Deve fazer-se notar também, como, aliás, em cima, já se teve o ensejo de o referir ainda que de passagem, que a expressão “denúncia”, como o põe em evidência Pinto Furtado [9], até à Lei 6/2006 de 27/2 (que introduziu o dito NRAU), correspondia à oposição à renovação – instrumento de que dispõe qualquer das partes para pôr fim ao contrato, no termo da sua duração, impedindo que ele se renove, ou, como aquele autor especificamente a define, «manifestação de vontade, revelada por parte de um dos contraentes perante o outro, com determinada antecedência, a comunicar, afastando a prorrogação legal, que cessará o contrato com a expiração do termo respectivo»
Hoje, em face do regime estabelecido pela L 6/2006, há que conferir ao termo “denúncia”, não já o conteúdo de “oposição à renovação”, mas o de “revogação unilateral” [10].
Flutuações terminológicas, que, para além de encerrarem imprecisões conceituais, só complicam a compreensão  da sucessão das leis no tempo em matéria de arrendamento, tornando-se por isso criticáveis.

Saber se o contrato dos autos encerra um contrato de arrendamento de duração limitada ou ilimitada, depende, em última análise, da respectiva interpretação, maxime a da sua  cláusula 3ª - única que se refere ao “Prazo” – embora sem que a mesma seja desligada do seu contexto contratual.

Saliente-se, neste aspecto, que a A., ora apelante, na réplica, tendo alegado que as partes não pretenderam celebrar um contrato de duração limitada (art 28º), referiu, ainda que de forma algo abstracta, que o R., enquanto instituto integrado no Estado, lhe apresentou o texto do contrato com um protótipo elaborado pelos seus técnicos de direito, e que ele se limitou a aceitar, apesar de não lhe convir, porque o senhorio Estado não admite alterações ao texto (arts 33 a 35º).

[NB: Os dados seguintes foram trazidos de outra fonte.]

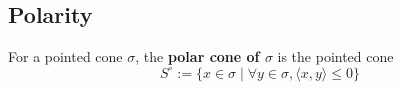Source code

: \subsection{Polarity}

\begin{definition}
  \label{polar-cone}
  For a pointed cone \( \sigma \), the {\bf polar cone of \( \sigma \)} is
  the pointed cone
  \[
      S^\circ := \{x \in \sigma \mid \forall y \in \sigma, \langle x, y \rangle
      \leq 0 \}
  \]
\end{definition}




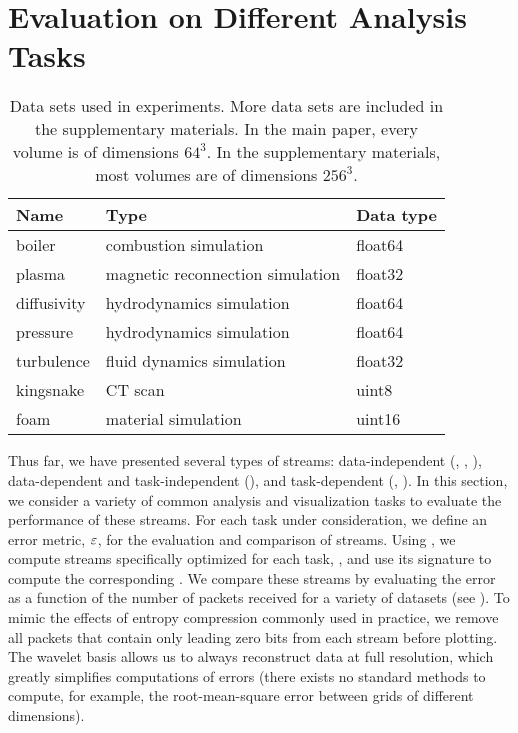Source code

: \section{Evaluation on Different Analysis Tasks} \label{sec:analysis-tasks}

\begin{table}[t]
	\caption{Data sets used in experiments. More data sets are included in the
	supplementary materials. In the main paper, every volume is of dimensions $64^3$. In the 
	supplementary materials, most volumes are of dimensions $256^3$.}
  \centering
	\begin{tabular}{l l l}
  \toprule
  Name & Type & Data type \\
  \midrule
  boiler & combustion simulation& float64\\
  plasma & magnetic reconnection simulation& float32\\
  diffusivity & hydrodynamics simulation& float64\\
  pressure & hydrodynamics simulation& float64\\
	turbulence & fluid dynamics simulation& float32\\
	kingsnake & CT scan & uint8\\
	foam & material simulation & uint16\\
  \bottomrule
  \end{tabular}\label{tbl:data-sets}
\end{table}

Thus far, we have presented several types of streams: data-independent (\slvl, \sbit, \swav),
data-dependent and task-independent (\smag), and task-dependent (\sopt, \ssig). In this section, we
consider a variety of common analysis and visualization tasks to evaluate the performance of these
streams. For each task under consideration, we define an error metric, $\err$, for the evaluation
and comparison of streams. Using , we compute streams specifically optimized for
each task, \stkop, and use its signature to compute the corresponding \stksg. We compare these
streams by evaluating the error as a function of the number of packets received for a variety of
datasets (see ). To mimic the effects of entropy compression commonly used in
practice, we remove all packets that contain only leading zero bits from each stream before
plotting. The wavelet basis allows us to always reconstruct data at full resolution, which greatly
simplifies computations of errors (there exists no standard methods to compute, for example, the
root-mean-square error between grids of different dimensions).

E salientou que o que interessa ao Estado, na posição de arrendatário, é celebrar contratos de duração ilimitada, porque (praticamente) insusceptíveis de serem extintos pelo senhorio, enquanto que a ela o que lhe interessava, à semelhança do que tem vindo a fazer desde a entrada em vigor do RAU, era celebrar contrato de duração limitada, mas que anuiu à realização de contrato de duração ilimitada na medida em que a renda lhe era favorável. E sustenta que deverá ser em função desta lógica que se deverá interpretar  a referida cláusula 3ª onde se diz que «o arrendamento é celebrado pelo prazo de um ano, com inicio na data da sua assinatura, renovável por iguais períodos, se não for denunciado nos termos legais».  

Ora do que a A. alegou na réplica, o que resulta é que A. e R. não chegaram “a conversar” sobre se queriam um contrato de duração limitada ou ilimitada, pelo que se desconhece a «vontade subjectiva comum das partes» e se desconhece igualmente se o R. chegou a conhecer a vontade e o entendimento do A. sobre o referido contrato.
E assim, por falta de alegações das partes a este nível, resta ao intérprete atentar no sentido objectivo do texto contratual, vale dizer, saber qual o sentido «que um declaratário normal, colocado na posição do real declaratário» deduziria do comportamento do declarante, nos termos do nº 1 do art 236º do CC [11].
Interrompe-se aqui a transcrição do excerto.